BRIEF: Filter these entries, keeping only lines that hold the word "lilDoppio".

--- RECORDS FOR PROCESSING Enclosed Below ---

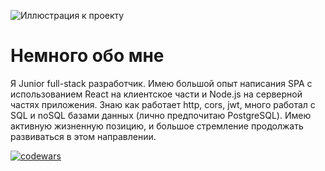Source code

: ![Иллюстрация к проекту](https://github.com/lilDoppio/pics/blob/main/%D0%91%D0%B5%D0%B7%20%D0%BD%D0%B0%D0%B7%D0%B2%D0%B0%D0%BD%D0%B8%D1%8F.png)

# Немного обо мне 

Я Junior full-stack разработчик. Имею большой опыт написания SPA с использованием React на клиентское части и Node.js на серверной частях приложения. Знаю как работает http, cors, jwt, много работал с SQL и noSQL базами данных (лично предпочитаю PostgreSQL).  Имею активную жизненную позицию, и большое стремление продолжать развиваться в этом направлении.   



[![codewars](https://www.codewars.com/users/ReSigma/badges/large)](https://www.codewars.com/users/ReSigma)   

<!-- [![Anurag's GitHub stats](https://github-readme-stats.vercel.app/api?username=lilDoppio)](https://github.com/anuraghazra/github-readme-stats) -->
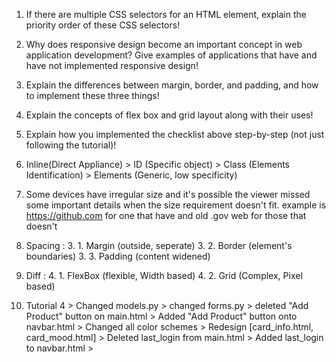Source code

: 1. If there are multiple CSS selectors for an HTML element, explain the priority order of these CSS selectors!
2. Why does responsive design become an important concept in web application development? Give examples of applications that have and have not implemented responsive design!
3. Explain the differences between margin, border, and padding, and how to implement these three things!
4. Explain the concepts of flex box and grid layout along with their uses!
5. Explain how you implemented the checklist above step-by-step (not just following the tutorial)!

1. Inline(Direct Appliance) > ID (Specific object) > Class (Elements Identification) > Elements (Generic, low specificity)
2. Some devices have irregular size and it's possible the viewer missed some important details when the size requirement doesn't fit. example is https://github.com for one that have and old .gov web for those that doesn't
3. Spacing :
	3. 1. Margin (outside, seperate)
	3. 2. Border (element's boundaries)
	3. 3. Padding (content widened)
4. Diff :
	4. 1. FlexBox (flexible, Width based)
	4. 2. Grid (Complex, Pixel based)
5. Tutorial 4 > Changed models.py > changed forms.py > deleted "Add Product" button on main.html > Added "Add Product" button onto navbar.html > Changed all color schemes > Redesign [card_info.html, card_mood.html] > Deleted last_login from main.html > Added last_login to navbar.html >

--- End of Enclosed RECORDS FOR PROCESSING ---

EXERCISE OUTPUT:
: ![Иллюстрация к проекту](https://github.com/lilDoppio/pics/blob/main/%D0%91%D0%B5%D0%B7%20%D0%BD%D0%B0%D0%B7%D0%B2%D0%B0%D0%BD%D0%B8%D1%8F.png)
<!-- [![Anurag's GitHub stats](https://github-readme-stats.vercel.app/api?username=lilDoppio)](https://github.com/anuraghazra/github-readme-stats) -->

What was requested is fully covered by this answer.